Ok so my 'female' Swimmette turned out to be a male. Well Christmas was in the spawning tank with Titan. Well she nearly killed him but he's recovering well. When I took out Titan I put in my HMPK to see how they'd work out. They spawned and the eggs should hatch tonight.

Update on current fry: They've adjusted to First Bites and will be moved to the growout in a few days to a week (depending, I kinda want them to be bigger before facing the power filter).


----------



## MrVampire181 (May 12, 2009)

I think they might have hatched but I'm not sure because I'm at my bros house but if I really feel like it I can walk home and check on the dad LOL.


----------



## BettaxFishxCrazy (Sep 5, 2009)

That's so exciting!
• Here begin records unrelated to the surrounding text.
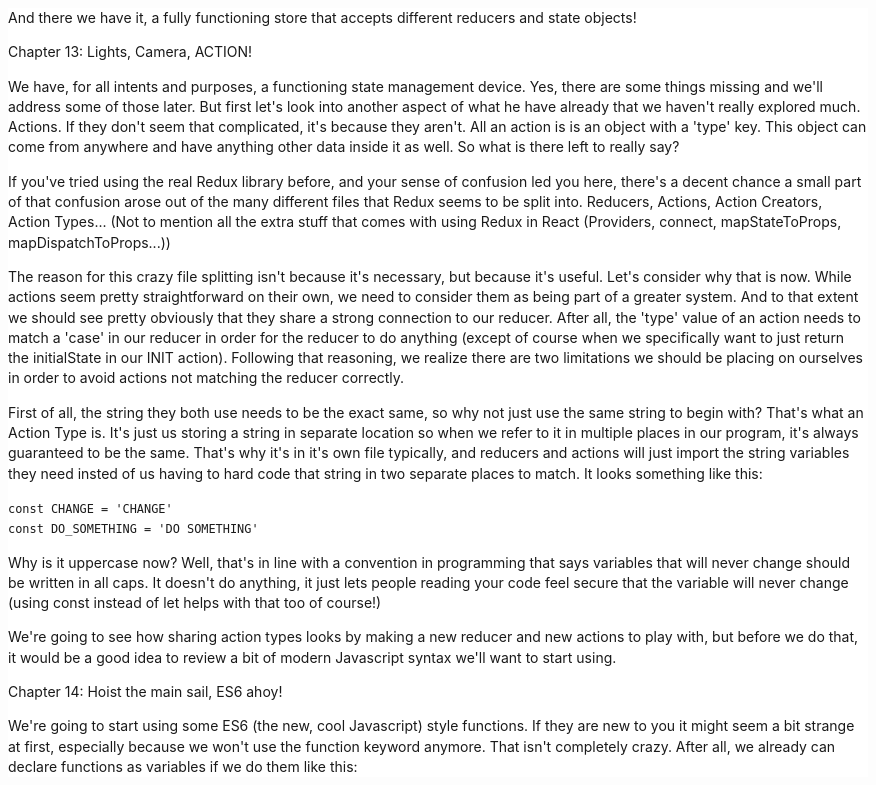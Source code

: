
 ```
```

And there we have it, a fully functioning store that accepts different reducers and state objects!


Chapter 13: Lights, Camera, ACTION!

We have, for all intents and purposes, a functioning state management device. Yes, there are some things missing and we'll address some of those later. But first let's look into another aspect of what he have already that we haven't really explored much. Actions. If they don't seem that complicated, it's because they aren't. All an action is is an object with a 'type' key. This object can come from anywhere and have anything other data inside it as well. So what is there left to really say? 

If you've tried using the real Redux library before, and your sense of confusion led you here, there's a decent chance a small part of that confusion arose out of the many different files that Redux seems to be split into. Reducers, Actions, Action Creators, Action Types... (Not to mention all the extra stuff that comes with using Redux in React (Providers, connect, mapStateToProps, mapDispatchToProps...)) 

The reason for this crazy file splitting isn't because it's necessary, but because it's useful. Let's consider why that is now. While actions seem pretty straightforward on their own, we need to consider them as being part of a greater system. And to that extent we should see pretty obviously that they share a strong connection to our reducer. After all, the 'type' value of an action needs to match a 'case' in our reducer in order for the reducer to do anything (except of course when we specifically want to just return the initialState in our INIT action). Following that reasoning, we realize there are two limitations we should be placing on ourselves in order to avoid actions not matching the reducer correctly. 

First of all, the string they both use needs to be the exact same, so why not just use the same string to begin with? That's what an Action Type is. It's just us storing a string in separate location so when we refer to it in multiple places in our program, it's always guaranteed to be the same. That's why it's in it's own file typically, and reducers and actions will just import the string variables they need insted of us having to hard code that string in two separate places to match. It looks something like this:


```
const CHANGE = 'CHANGE'
const DO_SOMETHING = 'DO SOMETHING'
```

Why is it uppercase now? Well, that's in line with a convention in programming that says variables that will never change should be written in all caps. It doesn't do anything, it just lets people reading your code feel secure that the variable will never change (using const instead of let helps with that too of course!)

We're going to see how sharing action types looks by making a new reducer and new actions to play with, but before we do that, it would be a good idea to review a bit of modern Javascript syntax we'll want to start using.


Chapter 14: Hoist the main sail, ES6 ahoy!


We're going to start using some ES6 (the new, cool Javascript) style functions. If they are new to you it might seem a bit strange at first, especially because we won't use the function keyword anymore. That isn't completely crazy. After all, we already can declare functions as variables if we do them like this:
I hope everything works out and make sure to take lots of pictures of the babies!


----------



## dramaqueen (Jul 7, 2008)

I hope everything works out for you.


----------



## MrVampire181 (May 12, 2009)

Oh YA!!! MY EGGS HATCHED!! Ok so this spawn and my current fry are half siblings so if I really want to I can breed them together!!


----------



## dramaqueen (Jul 7, 2008)

Yay!!!


----------



## bloo97 (Mar 6, 2010)

Cool!


----------



## bettalover2033 (Feb 17, 2010)

wow you are such a good breeder what is your secret?? i want to no so badly..


----------



## MrVampire181 (May 12, 2009)

bettalover2033 said:


> wow you are such a good breeder what is your secret?? i want to no so badly..


Ok ok ill spill. I know I've said that your females don't have to be fat but sometimes it helps. Also my males often don't build nests and if they do they destroy them later so don't worry about it to much .
For getting your fish to spawn I swear by nutrafin betta max or atison betta spa. if you can't find these use a water conditioner with almond leaf extracts. Oh before I forget don't add salt to your breeding tank until after you remove the male. You also need a filter. I love the small world corner filter from petco. 

I removed my male a hour or so ago. I just added some brine shrimp and a live plant. I'm just waiting for the last fry to start swimming.


----------



## MrVampire181 (May 12, 2009)

ok they're all free swimming. Now its time to add more shrimp.


----------